J'ai lu Oudard. L'histoire est assez extraordinaire. Mais il faudrait la récrire. Je puis le demander à Oudard, n'est-ce pas ?

Je n'ai pas très bien compris la mauvaise humeur avec laquelle tu me parles des notes de la N.R.F. (et dans un moment où elles atteignent, il me semble, à une indépendance qu'elles n'avaient jamais connu. Je te défie de trouver, dans les derniers numéros, une note de complaisance ou de simple « convenance ».) 

J'ai lu Poulaille. Non, ce n'est pas un chef-d'oeuvre. Mais il y a là un effort pour s'exprimer, un sérieux, une authenticité qui me font mettre le bouquin à mille pieds au-dessus de machines rusées et distinguées, comme Deval ou Simone. Et puis, la question est ailleurs : nous faisons, dans une assez large mesure, confiance à Marc Bernard. Et dès l'instant qu'il tient à parler de Poulaille, je crois qu'il faut le laisser le parler.

Peut-être es-tu un peu fâché à cause de Deval. Remarque que tu ne m'as pas donné la note promise, pour laquelle j'avais enlevé, une première fois, la notule de Denis Marion. Je l'ai attendue un mois. J'ai pensé ensuite que tu renonçais à l'écrire.

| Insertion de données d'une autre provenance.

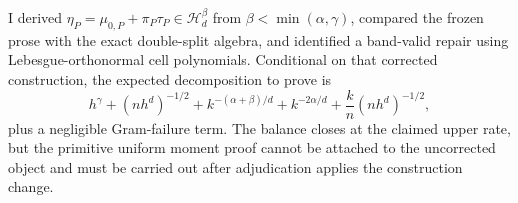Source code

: I derived \(\eta_P=\mu_{0,P}+\pi_P\tau_P\in\mathcal H_d^\beta\) from \(\beta<\min(\alpha,\gamma)\), compared the frozen prose with the exact double-split algebra, and identified a band-valid repair using Lebesgue-orthonormal cell polynomials.  Conditional on that corrected construction, the expected decomposition to prove is
\[
h^\gamma+(nh^d)^{-1/2}+k^{-(\alpha+\beta)/d}+k^{-2\alpha/d}
+\frac{k}{n}(nh^d)^{-1/2},
\]
plus a negligible Gram-failure term.  The balance closes at the claimed upper rate, but the primitive uniform moment proof cannot be attached to the uncorrected object and must be carried out after adjudication applies the construction change.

Pourquoi vas-tu ressortir cette vieille plaisanterie des compliments que feriat la N.R.F. aux gens qui l'attaquent. Que veux-tu dire ? Qu'on fait intentionnellement des compliments...? Ce serait une simple plaisanterie. Alors, je ne vois pas trop ce qui reste. Quelques éloges à des surréalistes ? (Mais justement, à propos d'eux, loin de les désarmer, les exciter davantage contre nous.) Explique-toi mieux. Mais je ne crois pas que tu puisses trouver autre chose que ceci : c'est que tu n'es pas d'accord avec tous les critiques qui écrivent dans la NRF. Eh, moi non plus.

Il n'est guère, depuis quelques mois, qu'un point, je crois, sur lequel un « observateur désintéressé »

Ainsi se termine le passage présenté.